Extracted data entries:
-*-*-
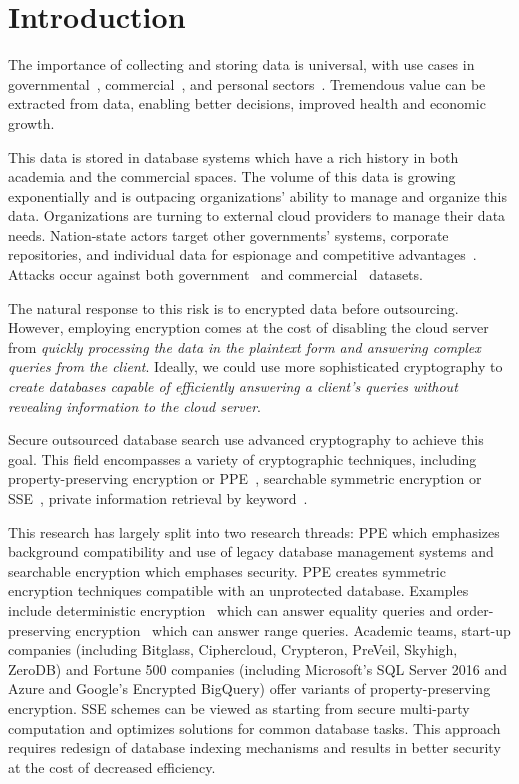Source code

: 
\section{Introduction}

The importance of collecting and storing data is universal, with use cases in governmental~\cite{Powers2014}, commercial~\cite{Linoff:2002:MWT:560274,insightdata}, and personal sectors~\cite{Mons2011}.  Tremendous value can be extracted from data, enabling better decisions, improved health and economic growth.

This data is stored in database systems which have a rich history in both academia and the commercial spaces.  The volume of this data is growing exponentially and is outpacing organizations' ability to manage and
organize this data.  Organizations are turning to external cloud providers
to manage their data needs.  
%
Nation-state actors target other governments' systems, corporate repositories, and individual data for espionage and competitive advantages~\cite{apt1}.   Attacks occur against both government~\cite{CyberAttacksOPM} and commercial~\cite{CyberAttacks,gressin2017equifax} datasets.

The natural response to this risk is to encrypted data before outsourcing. 
%
However, employing encryption comes at the cost of disabling the cloud server
from {\em quickly processing the data in the plaintext form and answering
complex queries from the client}. 
%
Ideally, we could use more sophisticated cryptography to {\em create databases
capable of efficiently answering a client's queries without revealing
information to the cloud server}.  


Secure outsourced database search use advanced cryptography to achieve this goal.  This field encompasses a variety of cryptographic techniques, including property-preserving encryption or PPE~\cite{EC:PanRou12}, searchable symmetric encryption or SSE~\cite{CCS:CGKO06}, private information retrieval by keyword~\cite{EPRINT:ChoGilNao98}.  

This research has largely split into two research threads: PPE which emphasizes background compatibility and use of legacy database management systems and searchable encryption which emphases security.  PPE creates symmetric encryption techniques
compatible with an unprotected database. Examples include deterministic
encryption~\cite{C:BelBolONe07} which can answer equality queries and order-preserving encryption~\cite{C:BolCheONe11,EC:BCLO09}
which can answer range queries. Academic teams, start-up companies (including Bitglass, Ciphercloud, Crypteron, PreVeil, Skyhigh, ZeroDB) and Fortune
500 companies (including Microsoft's SQL Server 2016 and Azure and Google's Encrypted BigQuery)  offer variants of property-preserving encryption.
%
SSE schemes can be viewed as starting from secure multi-party computation and
optimizes solutions for common database tasks. This approach requires redesign
of database indexing mechanisms and results in better security at the cost of
decreased efficiency. 

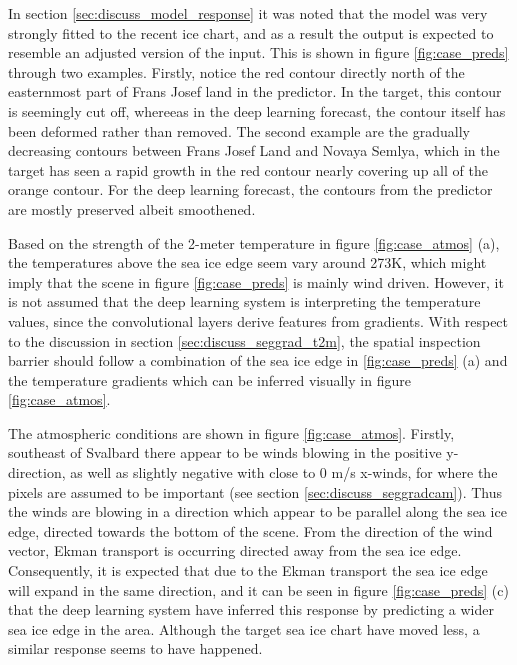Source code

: \documentclass[../main/thesis]{subfiles}
\begin{document}
In section \ref{sec:discuss_model_response} it was noted that the model was very strongly fitted to the recent ice chart, and as a result the output is expected to resemble an adjusted version of the input. This is shown in figure \ref{fig:case_preds} through two examples. Firstly, notice the red contour directly north of the easternmost part of Frans Josef land in the predictor. In the target, this contour is seemingly cut off, whereeas in the deep learning forecast, the contour itself has been deformed rather than removed. The second example are the gradually decreasing contours between Frans Josef Land and Novaya Semlya, which in the target has seen a rapid growth in the red contour nearly covering up all of the orange contour. For the deep learning forecast, the contours from the predictor are mostly preserved albeit smoothened.

Based on the strength of the 2-meter temperature in figure \ref{fig:case_atmos} (a), the temperatures above the sea ice edge seem vary around 273K, which might imply that the scene in figure \ref{fig:case_preds} is mainly wind driven. However, it is not assumed that the deep learning system is interpreting the temperature values, since the convolutional layers derive features from gradients. With respect to the discussion in section \ref{sec:discuss_seggrad_t2m}, the spatial inspection barrier should follow a combination of the sea ice edge in \ref{fig:case_preds} (a) and the temperature gradients which can be inferred visually in figure \ref{fig:case_atmos}.

The atmospheric conditions are shown in figure \ref{fig:case_atmos}. Firstly, southeast of Svalbard there appear to be winds blowing in the positive y-direction, as well as slightly negative with close to 0 m/s x-winds, for where the pixels are assumed to be important (see section \ref{sec:discuss_seggradcam}). Thus the winds are blowing in a direction which appear to be parallel along the sea ice edge, directed towards the bottom of the scene. From the direction of the wind vector, Ekman transport is occurring directed away from the sea ice edge. Consequently, it is expected that due to the Ekman transport the sea ice edge will expand in the same direction, and it can be seen in figure \ref{fig:case_preds} (c) that the deep learning system have inferred this response by predicting a wider sea ice edge in the area. Although the target sea ice chart have moved less, a similar response seems to have happened. 
\end{document}
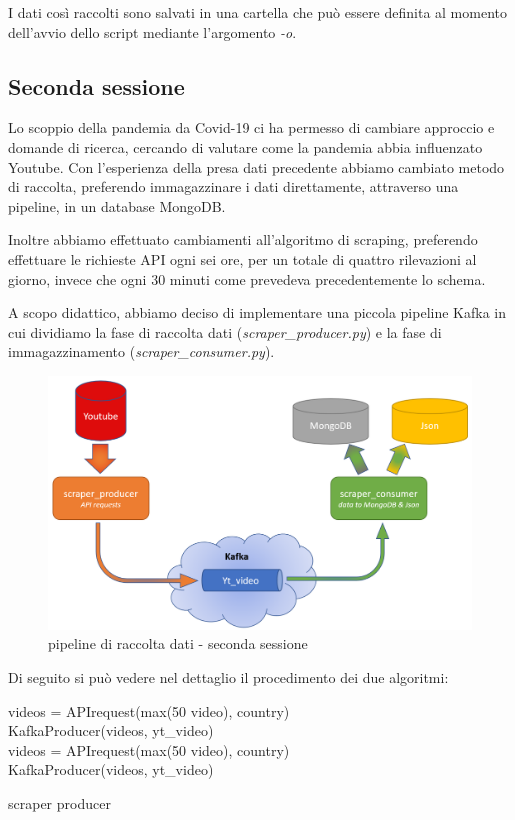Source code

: I dati così raccolti sono salvati in una cartella che può essere definita al momento dell'avvio dello script mediante l'argomento \textit{-o}.

\subsection*{Seconda sessione}

Lo scoppio della pandemia da Covid-19 ci ha permesso di cambiare approccio e domande di ricerca, cercando di valutare come la pandemia abbia influenzato Youtube. Con l'esperienza della presa dati precedente abbiamo cambiato metodo di raccolta, preferendo immagazzinare i dati direttamente, attraverso una pipeline, in un database MongoDB.

Inoltre abbiamo effettuato cambiamenti all'algoritmo di scraping, preferendo effettuare le richieste API ogni sei ore, per un totale di quattro rilevazioni al giorno, invece che ogni 30 minuti come prevedeva precedentemente lo schema.

A scopo didattico, abbiamo deciso di implementare una piccola pipeline Kafka in cui dividiamo la fase di raccolta dati (\textit{scraper\_producer.py}) e la fase di immagazzinamento (\textit{scraper\_consumer.py}). 

\begin{figure}[H]
	\centering
	\includegraphics[width=0.8\linewidth]{pics/pipeline.png}
	\caption{pipeline di raccolta dati - seconda sessione}
\end{figure}

Di seguito si può vedere nel dettaglio il procedimento dei due algoritmi:

\begin{algorithm}[H]
	\nl {} {
		\nl {}
		{
			\nl videos = APIrequest(max(50 video), country)\\
			\nl KafkaProducer(videos, yt\_video) \\ 
			\nl {}
			{
				\nl videos = APIrequest(max(50 video), country) \\
				\nl KafkaProducer(videos, yt\_video) \\
			}
		}
	}
	\caption{scraper producer}
\end{algorithm}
-*-*-
**WORK REQUEST:**
Within the data above, how many lines include "cryptography"? The number alone is the answer.

**RESULT FOR THIS EXERCISE:**
2